Dalam sebuah hadits disebutkan, "Abu Masud Al-Ansari meriwayatkan: 'Rasulullah SAW melarang harga anjing, pendapatan seorang pezina dari perzinaannya, dan pembayaran yang diberikan kepada peramal'," mengajarkan kita untuk berhati-hati terhadap praktik-praktik yang dapat menjadi sarana memprediksi masa depan atau meramal kejadian-kejadian tertentu. Dalam konteks ini, lembaga survei modern dapat menjadi perhatian karena cenderung menjadi peramal dalam masyarakat kita saat ini.
Lembaga survei memiliki peran penting dalam menyediakan data dan informasi yang digunakan untuk memahami tren dan preferensi masyarakat.
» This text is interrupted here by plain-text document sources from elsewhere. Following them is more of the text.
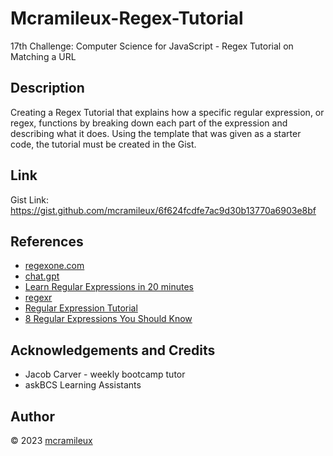 # Mcramileux-Regex-Tutorial
17th Challenge: Computer Science for JavaScript - Regex Tutorial on Matching a URL

## Description
Creating a Regex Tutorial that explains how a specific regular expression, or regex, functions by breaking down each part of the expression and describing what it does. Using the template that was given as a starter code, the tutorial must be created in the Gist.

## Link
Gist Link: https://gist.github.com/mcramileux/6f624fcdfe7ac9d30b13770a6903e8bf

## References
- [regexone.com](https://regexone.com/)
- [chat.gpt](https://chat.openai.com/)
- [Learn Regular Expressions in 20 minutes](https://www.youtube.com/watch?v=rhzKDrUiJVk)
- [regexr](https://regexr.com/)
- [Regular Expression Tutorial](https://coding-boot-camp.github.io/full-stack/computer-science/regex-tutorial)
- [8 Regular Expressions You Should Know](https://developer.aliyun.com/article/38054)

## Acknowledgements and Credits
- Jacob Carver - weekly bootcamp tutor
- askBCS Learning Assistants

## Author
© 2023 [mcramileux](https://github.com/mcramileux)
Namun, masalah timbul ketika lembaga survei mulai mengambil langkah lebih jauh, berusaha untuk "membaca" pikiran dan kehendak individu serta mengambil kesimpulan yang bersifat memprediksi. Hal ini bisa menimbulkan potensi menjadi peramal, mirip dengan peramal yang dilarang dalam hadits tersebut.
Sebagai contoh, lembaga survei sering kali meramalkan hasil pemilihan umum atau hasil acara-acara besar lainnya berdasarkan survei pendapat yang dilakukan pada sejumlah responden. Namun, kita harus ingat bahwa survei hanyalah gambaran sekelompok orang pada waktu tertentu, dan tidak dapat dianggap sebagai kepastian mutlak. Terlalu bergantung pada hasil survei semacam itu dapat mengarah pada situasi di mana keputusan politik atau strategi bisnis diambil berdasarkan keyakinan yang kurang solid.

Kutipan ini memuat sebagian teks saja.